■ EXERCISE REQUIREMENTS ■
Look through the records below for the line with "### Despliegue". Return that line and each one after it up to and including the line with "- **Disponibilidad**: tiempo", exactly.

■ DATA UNDER STUDY ■
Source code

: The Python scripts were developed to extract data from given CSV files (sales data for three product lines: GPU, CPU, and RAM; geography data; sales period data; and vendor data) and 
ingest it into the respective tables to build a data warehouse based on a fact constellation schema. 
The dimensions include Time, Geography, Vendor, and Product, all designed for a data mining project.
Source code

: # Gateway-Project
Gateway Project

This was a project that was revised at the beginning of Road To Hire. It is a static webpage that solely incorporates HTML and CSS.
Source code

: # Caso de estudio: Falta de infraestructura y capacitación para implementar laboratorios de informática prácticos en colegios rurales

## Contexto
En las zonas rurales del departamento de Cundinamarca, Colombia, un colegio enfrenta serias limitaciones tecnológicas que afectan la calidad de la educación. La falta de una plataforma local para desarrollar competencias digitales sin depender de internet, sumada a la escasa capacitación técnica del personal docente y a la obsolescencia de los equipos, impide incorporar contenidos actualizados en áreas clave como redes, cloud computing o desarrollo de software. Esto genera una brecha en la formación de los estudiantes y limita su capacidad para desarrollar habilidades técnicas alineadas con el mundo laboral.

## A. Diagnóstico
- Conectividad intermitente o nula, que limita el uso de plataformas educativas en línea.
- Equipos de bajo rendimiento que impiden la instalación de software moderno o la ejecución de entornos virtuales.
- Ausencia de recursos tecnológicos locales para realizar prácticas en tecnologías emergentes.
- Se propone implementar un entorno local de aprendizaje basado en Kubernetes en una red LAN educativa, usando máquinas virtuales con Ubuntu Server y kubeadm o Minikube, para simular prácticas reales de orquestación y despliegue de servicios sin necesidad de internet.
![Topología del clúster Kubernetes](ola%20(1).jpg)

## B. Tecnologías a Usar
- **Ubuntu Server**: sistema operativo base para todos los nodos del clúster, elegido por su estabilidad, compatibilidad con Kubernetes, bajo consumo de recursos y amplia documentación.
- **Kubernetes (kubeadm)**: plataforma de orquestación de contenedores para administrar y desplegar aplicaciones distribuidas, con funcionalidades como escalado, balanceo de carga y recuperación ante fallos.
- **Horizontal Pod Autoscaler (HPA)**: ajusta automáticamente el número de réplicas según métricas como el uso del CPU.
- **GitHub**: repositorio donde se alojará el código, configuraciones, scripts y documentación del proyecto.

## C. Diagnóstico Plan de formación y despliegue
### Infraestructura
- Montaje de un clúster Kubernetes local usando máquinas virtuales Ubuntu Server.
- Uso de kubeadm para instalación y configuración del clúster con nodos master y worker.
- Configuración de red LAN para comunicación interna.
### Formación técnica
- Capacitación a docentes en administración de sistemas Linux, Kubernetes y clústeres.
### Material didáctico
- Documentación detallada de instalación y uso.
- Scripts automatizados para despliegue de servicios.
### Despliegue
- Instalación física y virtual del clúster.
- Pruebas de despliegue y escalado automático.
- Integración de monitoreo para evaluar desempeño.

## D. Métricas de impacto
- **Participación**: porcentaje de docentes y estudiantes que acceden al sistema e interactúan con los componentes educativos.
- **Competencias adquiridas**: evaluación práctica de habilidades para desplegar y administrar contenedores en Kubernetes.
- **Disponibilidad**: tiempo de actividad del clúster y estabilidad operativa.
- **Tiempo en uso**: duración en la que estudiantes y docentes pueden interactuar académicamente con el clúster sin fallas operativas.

■ TASK OUTPUT ■
### Despliegue
- Instalación física y virtual del clúster.
- Pruebas de despliegue y escalado automático.
- Integración de monitoreo para evaluar desempeño.

## D. Métricas de impacto
- **Participación**: porcentaje de docentes y estudiantes que acceden al sistema e interactúan con los componentes educativos.
- **Competencias adquiridas**: evaluación práctica de habilidades para desplegar y administrar contenedores en Kubernetes.
- **Disponibilidad**: tiempo de actividad del clúster y estabilidad operativa.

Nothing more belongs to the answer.